As application deployments get more complex, the tools to make sure they’re working have certainly more than kept up. Not only do we have tools to monitor hardware health, but there are tools to measure network performance, application performance, and resource usage for every conceivable piece of every system.
Unfortunately, collecting data for data’s sake doesn’t keep any application running, and those monitoring tools aren’t the application. They’re only a means to an end. The benefit of monitoring is easy to see, but what about the cost? Is it just the time to set them up?
Let’s look at the real cost of all those monitoring tools.
An Explosion of Tools
First, let’s get the obvious statement out of the way: tools aren’t free, and having lots of them is expensive. Sure, you don’t have to put Nagios on a credit card, but Linux is only free if your time is worthless. For each tool, you put time and effort into learning, configuring, and maintaining each one. Most of the time, this is part of the direct calculus of spinning up a new solution: what insight does this tool bring me, and how long will it take to get running?
No matter how easy it looks, every monitoring tool has a significant setup cost. Sometimes this means buying licenses, sometimes it means setting up a new server to house the data, and sometimes (ugh) it means both.

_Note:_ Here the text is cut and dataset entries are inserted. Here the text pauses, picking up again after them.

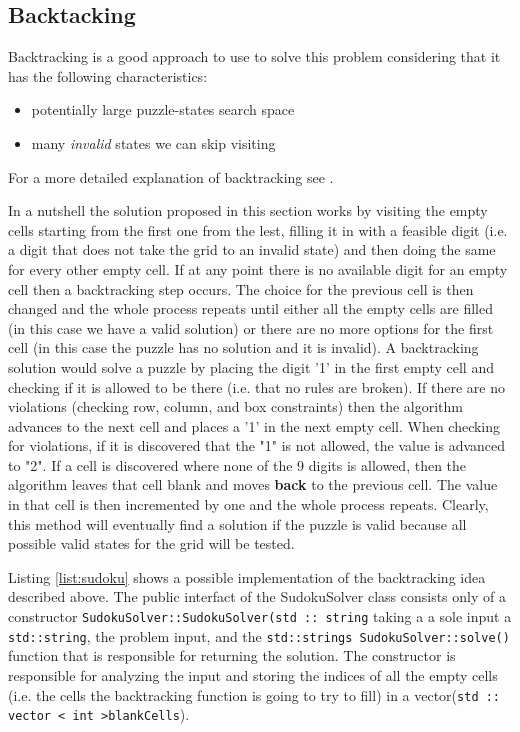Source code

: \subsection{Backtacking}
\label{sudoku:sec:bruteforce}

Backtracking is a good approach to use to solve this problem considering that it
has the following characteristics:
\begin{itemize}
	\item potentially large puzzle-states search space
	\item many \textit{invalid} states we can skip visiting
\end{itemize}
For a more detailed explanation of backtracking see \cite{backtracking}.

In a nutshell the solution proposed in this section works by visiting the empty cells starting from
the first one from the lest, filling it in with a feasible digit (i.e. a digit that does not take the
grid to an invalid state) and then doing the same for every other empty cell. If at
any point there is no available digit for an empty cell then a backtracking step occurs. The
choice for the previous cell is then changed and the whole process repeats until either all the
empty cells are filled (in this case we have a valid solution) or there are no more options for the
first cell (in this case the puzzle has no solution and it is invalid). A backtracking solution
would solve a puzzle by placing the digit '1' in the first empty cell and checking if it is allowed
to be there  (i.e. that no rules are broken). If there are no violations (checking row, column, and box
constraints) then the algorithm advances to the next cell and places a '1' in the next empty cell.
When checking for violations, if it is discovered that the "1" is not allowed, the value is advanced
to "2". If a cell is discovered where none of the 9 digits is allowed, then the algorithm leaves
that cell blank and moves \textbf{back} to the previous cell. The value in that cell is then
incremented by one and the whole process repeats. Clearly, this method will eventually find a
solution if the puzzle is valid because all possible valid states for the grid will be tested. 


Listing \ref{list:sudoku} shows a possible implementation of the backtracking idea described above.
The public interfact of the SudokuSolver class consists only of a constructor
\lstinline[columns=fixed]{SudokuSolver::SudokuSolver(std :: string} taking a a sole input a
\lstinline[columns=fixed]{std::string}, the problem input, and the
\lstinline[columns=fixed]{std::strings SudokuSolver::solve()} function that is responsible for
returning the solution. The constructor is responsible for analyzing the input and storing the indices of all the empty
cells (i.e. the cells the backtracking function is going to try to fill) in a
vector(\lstinline[columns=fixed]{std :: vector < int >blankCells}).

This is a real cost, but it’s only the beginning.
Who Monitors the Monitors?
One of the main problems with the philosophy of multiple overlapping tools is that it leaves all of the problem-solving and information-gathering in the head of the user (you). Any sysadmin’s primary skill, after consuming coffee, is doing this sort of top-to-bottom systems analysis. If it’s so important, though, why not automate it and bring all the information into one place?
Having to use multiple tools to solve a single problem makes understanding the root cause of any issue that much harder. How many hours does it take to make a single-line configuration change? The bottleneck is always understanding the problem, not typing out the change in the terminal. Consider the following 3 scenarios:
- Every couple of weeks, you get email from the Director of Sales that Salesforce.com is intermittently slow.
- About once a week, and always between 3:00 and 3:05, a user from the Fargo branch office tells you that Office365 is slower to load than they expect.
- You get a daily alert that Marketo takes 20+ seconds to load at 9AM, when the sales team is firing up the first daily batch of 17 WebEx sessions.
The first scenario is a nightmare. The second one is intriguing. And the third one? With all the information laid out in front of you, I’ll bet you’ve already figured out how you’re going to fix it.
Army of One
With any system, complexity is the root of all evil, and monitoring tools are no different. The simpler it is to configure and manage, the easier. Part of the appeal of SaaS services is the drastic simplification in setup and management. For better or worse, one of the main side effects of making tools easier to use is that more people use them. In business-critical apps like Salesforce, more people seeing pipeline forecasts is a Good Thing. In monitoring tools, more people seeing bandwidth or SLA reports to Salesforce.com is also a Good Thing.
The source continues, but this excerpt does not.